Não é mimimi. Diga não ao preconceito estrutural

Nilton, presidente da comunidade, mostra atividade que conta com o suporte da AGRAER. Foto Divulgação

Entre os problemas econômicos e a luta pelo crescimento, o que mais pesa, segundo a avaliação da Vera ainda é o preconceito estrutural, ou seja, aquele que não é dito ou expressado diretamente e sim por atitudes.

“Eu já sofri preconceito e sofro até hoje. Uma vez me disseram que uma pessoa estava procurando alguém com urgência para trabalhar em buffet e eu me ofereci, após ver minha foto pelo whatsapp a pessoa mudou de ideia rapidamente, depois descobri que era por causa da minha cor. Quantas vezes entro numa loja e ficam me seguindo, quantas vezes entrei num restaurante e não vieram me atender?”, reforça Vera: “não é mimimi. Falam que o Brasil é um país que não tem racismo, nem preconceito, mas não é verdade. A escravidão foi cruel, acabou com o nosso povo e ainda temos que ouvir: aonde se viu dar cotas”, ressalta Vera.
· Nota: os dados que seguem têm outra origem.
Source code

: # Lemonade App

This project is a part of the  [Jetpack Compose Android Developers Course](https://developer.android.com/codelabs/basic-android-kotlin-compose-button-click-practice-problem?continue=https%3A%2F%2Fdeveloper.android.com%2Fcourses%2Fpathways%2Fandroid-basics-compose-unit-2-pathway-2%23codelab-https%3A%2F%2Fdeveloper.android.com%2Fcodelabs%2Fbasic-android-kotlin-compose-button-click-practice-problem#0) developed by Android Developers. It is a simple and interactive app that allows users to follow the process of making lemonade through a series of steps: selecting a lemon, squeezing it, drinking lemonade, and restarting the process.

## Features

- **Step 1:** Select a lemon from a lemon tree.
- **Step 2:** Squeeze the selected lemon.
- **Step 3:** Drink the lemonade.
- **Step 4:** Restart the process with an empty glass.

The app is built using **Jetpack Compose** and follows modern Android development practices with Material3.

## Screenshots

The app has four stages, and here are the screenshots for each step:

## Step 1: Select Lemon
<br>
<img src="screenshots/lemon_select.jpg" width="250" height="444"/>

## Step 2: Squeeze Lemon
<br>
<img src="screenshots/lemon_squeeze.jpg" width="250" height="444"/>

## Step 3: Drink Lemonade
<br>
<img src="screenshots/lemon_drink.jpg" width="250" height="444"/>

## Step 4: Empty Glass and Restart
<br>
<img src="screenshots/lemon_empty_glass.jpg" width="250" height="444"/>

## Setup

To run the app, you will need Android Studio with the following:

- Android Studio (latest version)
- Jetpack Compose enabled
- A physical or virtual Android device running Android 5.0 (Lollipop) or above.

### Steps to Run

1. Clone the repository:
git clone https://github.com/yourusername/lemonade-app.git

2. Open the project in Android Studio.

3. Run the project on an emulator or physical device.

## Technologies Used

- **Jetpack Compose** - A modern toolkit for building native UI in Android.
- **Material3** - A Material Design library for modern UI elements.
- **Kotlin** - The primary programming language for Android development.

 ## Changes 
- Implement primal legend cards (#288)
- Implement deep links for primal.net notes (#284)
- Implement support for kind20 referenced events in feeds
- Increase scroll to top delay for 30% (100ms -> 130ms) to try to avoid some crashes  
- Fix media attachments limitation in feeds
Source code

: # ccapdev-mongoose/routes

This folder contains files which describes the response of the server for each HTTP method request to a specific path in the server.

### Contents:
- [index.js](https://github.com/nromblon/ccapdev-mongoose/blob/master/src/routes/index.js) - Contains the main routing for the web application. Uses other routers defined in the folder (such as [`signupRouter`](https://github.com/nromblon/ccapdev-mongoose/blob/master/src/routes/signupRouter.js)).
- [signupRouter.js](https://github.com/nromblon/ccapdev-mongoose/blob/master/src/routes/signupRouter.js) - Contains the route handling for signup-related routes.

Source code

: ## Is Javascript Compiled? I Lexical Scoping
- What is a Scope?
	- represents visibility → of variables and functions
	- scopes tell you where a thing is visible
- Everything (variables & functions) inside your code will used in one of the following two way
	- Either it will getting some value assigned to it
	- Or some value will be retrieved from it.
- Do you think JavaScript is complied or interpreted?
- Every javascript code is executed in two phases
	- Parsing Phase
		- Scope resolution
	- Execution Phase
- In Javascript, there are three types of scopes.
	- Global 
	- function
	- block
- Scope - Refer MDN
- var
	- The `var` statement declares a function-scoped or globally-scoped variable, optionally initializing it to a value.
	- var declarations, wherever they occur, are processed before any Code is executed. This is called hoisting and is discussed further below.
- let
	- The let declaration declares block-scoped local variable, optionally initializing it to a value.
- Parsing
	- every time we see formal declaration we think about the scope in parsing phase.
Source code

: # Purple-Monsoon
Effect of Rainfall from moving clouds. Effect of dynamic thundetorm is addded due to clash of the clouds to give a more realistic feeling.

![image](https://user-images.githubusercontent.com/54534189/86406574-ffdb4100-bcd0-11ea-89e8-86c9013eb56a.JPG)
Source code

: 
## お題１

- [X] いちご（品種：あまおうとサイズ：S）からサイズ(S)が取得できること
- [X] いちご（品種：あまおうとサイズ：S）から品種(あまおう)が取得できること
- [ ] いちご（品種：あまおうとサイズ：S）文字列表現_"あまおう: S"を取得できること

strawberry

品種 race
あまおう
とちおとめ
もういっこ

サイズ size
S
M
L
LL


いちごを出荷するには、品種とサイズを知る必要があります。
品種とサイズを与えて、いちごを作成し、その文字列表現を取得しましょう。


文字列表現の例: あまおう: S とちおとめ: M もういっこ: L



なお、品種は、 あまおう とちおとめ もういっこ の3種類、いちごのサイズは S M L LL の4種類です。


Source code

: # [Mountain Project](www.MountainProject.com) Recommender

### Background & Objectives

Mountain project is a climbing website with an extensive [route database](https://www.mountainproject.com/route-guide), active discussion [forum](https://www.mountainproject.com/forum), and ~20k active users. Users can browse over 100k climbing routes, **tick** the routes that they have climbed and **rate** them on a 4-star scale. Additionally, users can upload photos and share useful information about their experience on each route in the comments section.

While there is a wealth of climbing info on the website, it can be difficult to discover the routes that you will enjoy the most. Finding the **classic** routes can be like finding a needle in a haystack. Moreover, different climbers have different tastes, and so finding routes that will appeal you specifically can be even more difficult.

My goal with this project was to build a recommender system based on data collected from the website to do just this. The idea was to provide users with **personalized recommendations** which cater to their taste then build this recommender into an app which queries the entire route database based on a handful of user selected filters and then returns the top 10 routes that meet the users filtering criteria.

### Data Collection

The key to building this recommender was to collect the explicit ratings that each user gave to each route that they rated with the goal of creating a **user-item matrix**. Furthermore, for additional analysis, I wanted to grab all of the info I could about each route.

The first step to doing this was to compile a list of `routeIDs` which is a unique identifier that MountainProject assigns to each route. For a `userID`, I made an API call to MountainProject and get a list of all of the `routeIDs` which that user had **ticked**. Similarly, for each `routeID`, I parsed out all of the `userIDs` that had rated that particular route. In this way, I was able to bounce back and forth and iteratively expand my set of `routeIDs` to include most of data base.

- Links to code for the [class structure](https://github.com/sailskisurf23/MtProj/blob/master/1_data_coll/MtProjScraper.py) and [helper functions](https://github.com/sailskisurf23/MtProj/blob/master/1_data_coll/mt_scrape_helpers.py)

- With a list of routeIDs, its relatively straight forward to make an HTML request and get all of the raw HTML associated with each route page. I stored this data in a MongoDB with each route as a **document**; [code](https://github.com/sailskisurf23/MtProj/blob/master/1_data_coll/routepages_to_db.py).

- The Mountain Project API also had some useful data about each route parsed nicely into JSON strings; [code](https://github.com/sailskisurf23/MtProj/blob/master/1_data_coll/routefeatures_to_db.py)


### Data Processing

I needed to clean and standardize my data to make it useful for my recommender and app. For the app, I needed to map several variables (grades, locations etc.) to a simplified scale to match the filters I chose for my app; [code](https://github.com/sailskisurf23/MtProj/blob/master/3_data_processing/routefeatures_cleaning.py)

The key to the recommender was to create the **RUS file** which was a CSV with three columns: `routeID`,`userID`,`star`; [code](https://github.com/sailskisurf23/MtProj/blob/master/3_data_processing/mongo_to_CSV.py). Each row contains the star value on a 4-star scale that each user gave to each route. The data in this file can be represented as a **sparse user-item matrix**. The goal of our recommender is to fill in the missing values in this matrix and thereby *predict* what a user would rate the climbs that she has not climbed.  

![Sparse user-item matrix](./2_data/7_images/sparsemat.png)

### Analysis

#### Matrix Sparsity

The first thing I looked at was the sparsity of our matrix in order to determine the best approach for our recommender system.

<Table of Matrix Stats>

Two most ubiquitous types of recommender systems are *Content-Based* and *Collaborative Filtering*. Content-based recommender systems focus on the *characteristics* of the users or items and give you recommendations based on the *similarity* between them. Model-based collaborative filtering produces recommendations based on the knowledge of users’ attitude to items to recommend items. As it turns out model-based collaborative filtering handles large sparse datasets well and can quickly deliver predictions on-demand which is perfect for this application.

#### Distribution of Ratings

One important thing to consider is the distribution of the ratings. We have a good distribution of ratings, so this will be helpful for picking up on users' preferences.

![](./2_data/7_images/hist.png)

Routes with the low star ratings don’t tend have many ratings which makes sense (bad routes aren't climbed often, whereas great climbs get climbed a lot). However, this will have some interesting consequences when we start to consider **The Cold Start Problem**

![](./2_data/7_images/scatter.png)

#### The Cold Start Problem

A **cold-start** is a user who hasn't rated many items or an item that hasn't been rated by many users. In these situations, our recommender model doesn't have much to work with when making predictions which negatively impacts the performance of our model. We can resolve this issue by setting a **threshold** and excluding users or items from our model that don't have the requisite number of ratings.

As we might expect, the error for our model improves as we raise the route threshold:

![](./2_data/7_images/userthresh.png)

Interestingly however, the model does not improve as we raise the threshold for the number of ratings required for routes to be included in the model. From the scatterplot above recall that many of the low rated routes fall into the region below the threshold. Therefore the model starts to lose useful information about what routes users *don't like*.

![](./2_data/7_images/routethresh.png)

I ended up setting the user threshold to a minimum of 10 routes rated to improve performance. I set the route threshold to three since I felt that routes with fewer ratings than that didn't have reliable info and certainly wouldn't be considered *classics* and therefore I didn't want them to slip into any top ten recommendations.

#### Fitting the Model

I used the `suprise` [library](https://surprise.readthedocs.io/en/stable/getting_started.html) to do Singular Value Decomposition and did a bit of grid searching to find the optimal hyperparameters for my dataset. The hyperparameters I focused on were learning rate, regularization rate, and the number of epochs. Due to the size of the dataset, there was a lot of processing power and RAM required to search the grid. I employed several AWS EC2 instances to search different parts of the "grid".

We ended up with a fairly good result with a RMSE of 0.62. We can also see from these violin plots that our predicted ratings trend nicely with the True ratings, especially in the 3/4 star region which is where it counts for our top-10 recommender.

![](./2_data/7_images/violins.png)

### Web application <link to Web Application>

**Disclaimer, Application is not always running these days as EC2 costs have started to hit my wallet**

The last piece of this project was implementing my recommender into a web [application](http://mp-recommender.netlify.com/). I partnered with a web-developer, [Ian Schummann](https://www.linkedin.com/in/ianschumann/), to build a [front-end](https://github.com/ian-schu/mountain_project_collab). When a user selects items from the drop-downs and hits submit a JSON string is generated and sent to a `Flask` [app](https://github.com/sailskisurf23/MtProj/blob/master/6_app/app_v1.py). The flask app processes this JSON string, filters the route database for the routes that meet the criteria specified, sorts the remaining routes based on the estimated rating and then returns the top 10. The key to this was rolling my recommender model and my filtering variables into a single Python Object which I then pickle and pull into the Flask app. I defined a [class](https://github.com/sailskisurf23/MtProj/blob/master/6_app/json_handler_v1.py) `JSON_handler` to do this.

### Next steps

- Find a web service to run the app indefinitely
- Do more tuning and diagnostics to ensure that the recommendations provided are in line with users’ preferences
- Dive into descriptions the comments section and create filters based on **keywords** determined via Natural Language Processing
O Brasil foi o último país do continente americano a abolir a escravidão, em 1888, no dia 13 de maio e com poucas garantias aos, então, libertos. O Dia Nacional da Consciência Negra, comemorado no dia 20 de novembro, tem como finalidade além de homenagear, resgatar as raízes do povo afro-brasileiro e é comemorado no Brasil no dia 20 de novembro. Esta data foi restabelecida pelo projeto lei número 10.639, no dia 9 de janeiro de 2003, porque coincide com o dia 20 de novembro de 1695, dia da morte de Zumbi dos Palmares, grande líder da resistência negra e da luta pela liberdade, autor da célebre frase: “Nascer negro é consequência, ser negro é consciência”.